芯は、一度温まると冷めにくい

47歳。神田の同窓会の二次会で、朝までカラオケをやってしまった。いわゆるオールである。「やってしまった」は大嘘で、本当は楽しくて止まらなかっただけだ。この歳でまだこんなに遊べるのか、と自分に拍手したいくらいだった。

幼馴染というのは反則的に楽しい。会って五分で小学生、十分で中学生に戻れる。早送りの逆再生である。住む場所も、仕事も、家族構成も、髪の量も立派に変わった。髪については、お互い触れない。大人のマナーであり、ささやかな平和条約だ。それでも芯だけは変わらない。一度温まった鉄鍋みたいなもので、火を止めても、しばらく上機嫌で熱を持っている。だから何時間歌っても飽きない。

夜通し歌うのは、まぎれもなく消耗だ。声を出し、笑い、騒ぐ。体力はみるみる減る。なのに、減るほど楽しくなるのだから不思議である。人と過ごす夜は、燃料を景気よく燃やしながら、その火で温まっている。要するに、楽しい焚き火だ。

朝、仲間の店でコーヒーを二杯いただいた。一杯目は昨夜への祝杯、二杯目は今日への乾杯である。淹れてくれたのも同窓生だと思うと、缶コーヒーでは絶対に出ない味がした。朝がこんなに美味くなるなら、こんな良い魔法はない。

そのまま、うきうきと電車でサウナ北欧へ。
風呂にも入らず休憩室へ直行し、満足しきって電池が切れた。
気づけば六時間、妻の電話で起こされる。
サウナに来て最初にやったことが爆睡。
入浴料を宿泊費と呼びたい、贅沢な使い方だ。

ここからが、夜と正反対なのに、これまた楽しい。同窓会が「出す」楽しさなら、サウナは「戻す」楽しさだ。座って、汗をかいて、水にどぼん。外気浴で全身がほどけて、思わずにやけてしまう。窓の向こうは見事な晴天。完全なる朝。トゴールの湯はいつもより輝いて見えた。朝まで歌って疲れ果てていたはずが、整うほど元気が湧いてくる。北欧は、削る場所ではなく、芯から温め直す遊び場なのだ。サウナ二回、水風呂二回、プレインスリープのマットレスで全身まるごと日光浴。完璧。気持ちよくて、笑ってしまった。

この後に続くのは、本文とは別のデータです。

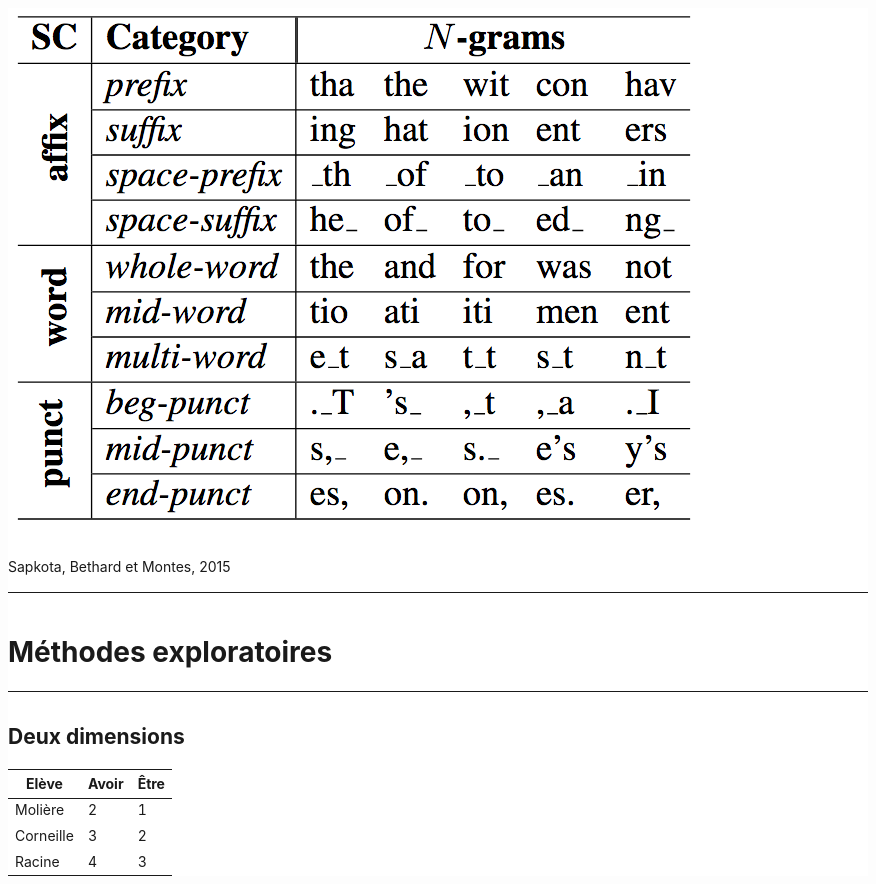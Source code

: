 ![80% center](images/char_NGrams.png)

Sapkota, Bethard et Montes, 2015

---
# Méthodes exploratoires

---
## Deux dimensions

| Elève     | Avoir | Être |
|-----------|-------|------|
| Molière   | 2     | 1    |
| Corneille | 3     | 2    |
| Racine    | 4     | 3    |
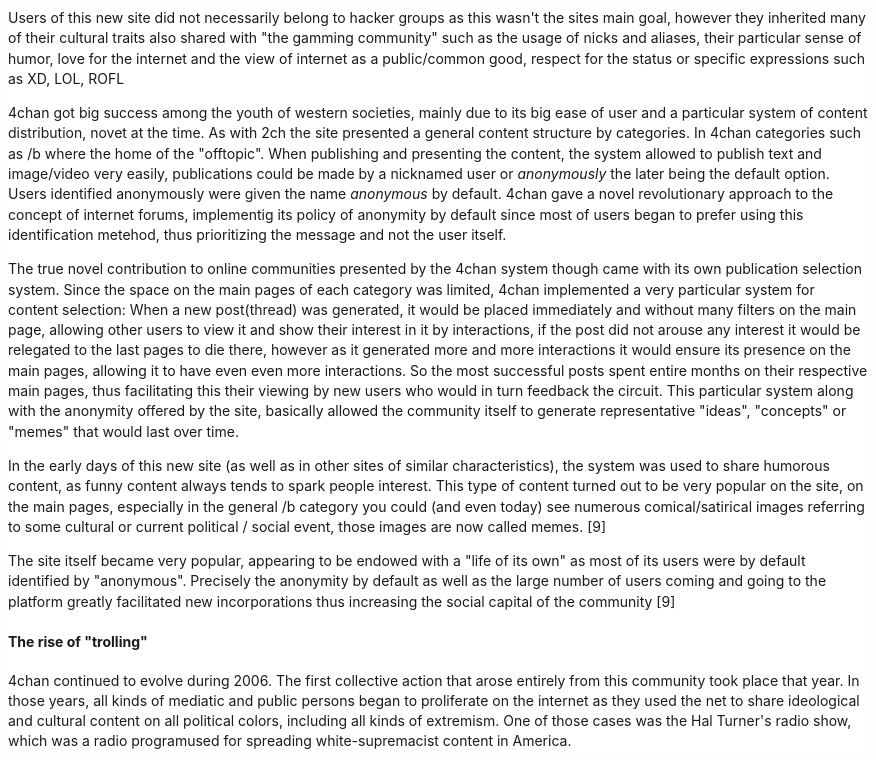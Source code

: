 Users of this new site did not necessarily belong to hacker groups as this wasn't the sites main goal, however they inherited many of their cultural traits also shared with "the gamming community" such as the usage of nicks and aliases, their particular sense of humor, love for the internet and the view of internet as a public/common good, respect for the status or specific expressions such as XD, LOL, ROFL

4chan got big success among the youth of western societies, mainly due to its big ease of user and a particular system of content distribution, novet at the time. As with 2ch the site presented a general content structure by categories. In 4chan categories such as /b where the home of the "offtopic". When publishing and presenting the content, the system allowed to publish text and image/video very easily, publications could be made by a nicknamed user or _anonymously_  the later being the default option. Users identified anonymously were given the name *anonymous* by default. 4chan gave a novel revolutionary approach to the concept of internet forums, implementig its policy of anonymity by default since most of users began to prefer using this identification metehod, thus prioritizing the message and not the user itself.

The true novel contribution to online communities presented by the 4chan system though came with its own publication selection system. Since the space on the main pages of each category was limited, 4chan implemented a very particular system for content selection: When a new post(thread) was generated, it would be placed immediately and without many filters on the main page, allowing other users to view it and show their interest in it by interactions, if the post did not arouse any interest it would be relegated to the last pages to die there, however as it generated more and more interactions it would ensure its presence on the main pages, allowing it to have even even more interactions. So the most successful posts spent entire months on their respective main pages, thus facilitating this their viewing by new users who would in turn feedback the circuit. This particular system along with the anonymity offered by the site, basically allowed the community itself to generate representative "ideas", "concepts" or "memes" that would last over time.

In the early days of this new site (as well as in other sites of similar characteristics), the system was used to share humorous content, as funny content always tends to spark people interest. This type of content turned out to be very popular on the site, on the main pages, especially in the general /b category you could (and even today) see numerous comical/satirical images referring to some cultural or current political / social event, those images are now called memes. [9]

The site itself became very popular, appearing to be endowed with a "life of its own" as most of its users were by default identified by "anonymous". Precisely the anonymity by default as well as the large number of users coming and going to the platform greatly facilitated new incorporations thus increasing the social capital of the community [9]

#### The rise of "trolling"

4chan continued to evolve during 2006. The first collective action that arose entirely from this community took place that year. In those years, all kinds of mediatic and public persons began to proliferate on the internet as they used the net to share ideological and cultural content on all political colors, including all kinds of extremism. One of those cases was the Hal Turner's radio show, which was a radio programused for spreading white-supremacist content in America.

向きは真逆なのに、どっちも楽しくて仕方がない。夜は人と騒いで芯を温め、朝はひとり黙って温め直す。出すと戻す、にぎやかと静か。両方とも、芯にちゃんと火を入れて、にやにやしている。

結局、温かい芯をいくつ持っているか。47歳の上機嫌は、それで決まる。騒げる相手と、ほどける場所。私には、その両方がある。あーよかった。鼻歌まじりにそうつぶやいて、上野へ行く支度をはじめた。今日もきっと、楽しい。